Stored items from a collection

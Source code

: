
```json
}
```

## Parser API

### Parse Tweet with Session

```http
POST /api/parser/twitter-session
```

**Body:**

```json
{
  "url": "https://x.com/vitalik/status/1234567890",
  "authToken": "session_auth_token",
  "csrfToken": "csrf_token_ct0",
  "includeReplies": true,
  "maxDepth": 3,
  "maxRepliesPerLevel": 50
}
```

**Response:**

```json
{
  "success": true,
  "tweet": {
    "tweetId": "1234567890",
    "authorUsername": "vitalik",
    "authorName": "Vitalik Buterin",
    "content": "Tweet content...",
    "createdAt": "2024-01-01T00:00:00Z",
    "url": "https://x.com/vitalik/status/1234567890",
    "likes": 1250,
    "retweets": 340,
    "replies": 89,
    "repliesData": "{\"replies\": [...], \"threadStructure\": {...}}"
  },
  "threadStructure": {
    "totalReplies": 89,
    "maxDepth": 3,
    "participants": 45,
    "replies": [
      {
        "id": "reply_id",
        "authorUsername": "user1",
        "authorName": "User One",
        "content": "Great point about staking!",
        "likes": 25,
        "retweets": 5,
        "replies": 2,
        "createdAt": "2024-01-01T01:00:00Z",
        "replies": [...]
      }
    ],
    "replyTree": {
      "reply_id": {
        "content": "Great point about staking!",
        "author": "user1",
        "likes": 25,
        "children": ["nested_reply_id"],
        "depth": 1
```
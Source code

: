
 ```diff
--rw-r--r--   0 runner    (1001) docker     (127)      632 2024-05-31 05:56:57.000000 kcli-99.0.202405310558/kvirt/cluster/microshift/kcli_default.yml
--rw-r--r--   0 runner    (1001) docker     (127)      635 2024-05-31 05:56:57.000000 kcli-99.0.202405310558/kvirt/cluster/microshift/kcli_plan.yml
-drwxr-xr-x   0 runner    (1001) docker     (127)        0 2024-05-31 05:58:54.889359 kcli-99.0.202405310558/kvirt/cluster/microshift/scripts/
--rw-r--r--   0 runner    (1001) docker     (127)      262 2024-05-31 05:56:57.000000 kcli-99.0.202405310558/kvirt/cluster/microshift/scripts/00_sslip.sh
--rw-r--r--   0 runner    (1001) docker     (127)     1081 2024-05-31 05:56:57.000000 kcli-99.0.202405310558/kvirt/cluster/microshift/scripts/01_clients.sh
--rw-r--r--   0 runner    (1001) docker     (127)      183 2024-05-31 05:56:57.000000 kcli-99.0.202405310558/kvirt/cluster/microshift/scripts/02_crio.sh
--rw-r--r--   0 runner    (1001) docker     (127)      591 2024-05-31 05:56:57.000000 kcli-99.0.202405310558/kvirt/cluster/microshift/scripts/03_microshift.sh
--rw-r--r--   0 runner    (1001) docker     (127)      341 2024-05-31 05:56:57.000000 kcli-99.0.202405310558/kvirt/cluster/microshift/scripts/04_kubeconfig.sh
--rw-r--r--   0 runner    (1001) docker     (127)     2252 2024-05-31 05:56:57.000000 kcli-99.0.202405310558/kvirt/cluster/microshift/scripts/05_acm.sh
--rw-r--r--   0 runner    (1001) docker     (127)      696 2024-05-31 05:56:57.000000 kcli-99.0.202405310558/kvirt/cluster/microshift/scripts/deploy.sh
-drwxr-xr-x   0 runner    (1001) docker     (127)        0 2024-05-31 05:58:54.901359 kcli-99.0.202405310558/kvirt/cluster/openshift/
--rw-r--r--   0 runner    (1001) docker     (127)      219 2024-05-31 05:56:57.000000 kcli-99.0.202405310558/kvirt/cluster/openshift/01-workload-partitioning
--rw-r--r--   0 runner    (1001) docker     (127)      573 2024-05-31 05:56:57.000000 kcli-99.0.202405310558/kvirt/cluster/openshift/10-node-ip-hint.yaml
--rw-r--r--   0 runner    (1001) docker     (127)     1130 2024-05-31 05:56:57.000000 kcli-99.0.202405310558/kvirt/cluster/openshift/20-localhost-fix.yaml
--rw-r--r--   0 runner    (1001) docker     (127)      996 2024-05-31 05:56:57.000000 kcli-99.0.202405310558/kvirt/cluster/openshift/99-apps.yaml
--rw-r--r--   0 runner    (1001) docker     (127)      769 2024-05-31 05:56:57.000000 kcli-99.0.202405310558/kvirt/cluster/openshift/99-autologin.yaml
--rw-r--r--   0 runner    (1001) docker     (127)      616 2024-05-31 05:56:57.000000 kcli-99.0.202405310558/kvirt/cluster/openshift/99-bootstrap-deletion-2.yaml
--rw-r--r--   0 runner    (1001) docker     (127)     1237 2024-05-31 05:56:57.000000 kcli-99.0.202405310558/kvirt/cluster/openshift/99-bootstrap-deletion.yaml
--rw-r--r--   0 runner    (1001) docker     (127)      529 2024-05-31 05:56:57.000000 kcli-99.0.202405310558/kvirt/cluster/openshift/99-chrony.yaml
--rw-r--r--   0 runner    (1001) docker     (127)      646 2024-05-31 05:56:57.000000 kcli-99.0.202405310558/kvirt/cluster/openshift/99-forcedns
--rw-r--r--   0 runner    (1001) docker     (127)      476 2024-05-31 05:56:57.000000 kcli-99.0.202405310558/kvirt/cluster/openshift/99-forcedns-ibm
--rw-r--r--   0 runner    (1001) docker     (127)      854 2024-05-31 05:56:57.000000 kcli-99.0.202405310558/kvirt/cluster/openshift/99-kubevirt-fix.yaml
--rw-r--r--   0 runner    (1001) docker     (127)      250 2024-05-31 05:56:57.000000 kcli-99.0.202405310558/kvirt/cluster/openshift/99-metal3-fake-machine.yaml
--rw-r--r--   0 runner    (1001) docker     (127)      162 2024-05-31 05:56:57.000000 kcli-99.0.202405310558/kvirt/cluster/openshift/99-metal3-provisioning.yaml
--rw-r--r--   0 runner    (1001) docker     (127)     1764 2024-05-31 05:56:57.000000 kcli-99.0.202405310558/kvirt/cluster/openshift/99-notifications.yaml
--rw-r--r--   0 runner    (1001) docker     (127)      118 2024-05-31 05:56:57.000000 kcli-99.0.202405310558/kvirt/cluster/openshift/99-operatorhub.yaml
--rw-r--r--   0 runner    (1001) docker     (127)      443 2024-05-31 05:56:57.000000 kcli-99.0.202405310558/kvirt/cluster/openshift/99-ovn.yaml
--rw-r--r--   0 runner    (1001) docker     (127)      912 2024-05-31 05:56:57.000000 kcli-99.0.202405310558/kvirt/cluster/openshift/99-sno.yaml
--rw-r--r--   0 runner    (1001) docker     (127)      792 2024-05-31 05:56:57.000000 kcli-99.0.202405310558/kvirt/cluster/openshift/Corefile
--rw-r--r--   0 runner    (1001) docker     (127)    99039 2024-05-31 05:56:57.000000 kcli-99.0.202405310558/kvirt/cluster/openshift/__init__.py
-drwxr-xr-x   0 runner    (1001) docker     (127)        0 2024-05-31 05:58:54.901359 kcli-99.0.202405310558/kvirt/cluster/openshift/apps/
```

Exercise aim | Each line above where the word "apps" occurs should be returned in full.

Answer to this problem |
--rw-r--r--   0 runner    (1001) docker     (127)      996 2024-05-31 05:56:57.000000 kcli-99.0.202405310558/kvirt/cluster/openshift/99-apps.yaml
-drwxr-xr-x   0 runner    (1001) docker     (127)        0 2024-05-31 05:58:54.901359 kcli-99.0.202405310558/kvirt/cluster/openshift/apps/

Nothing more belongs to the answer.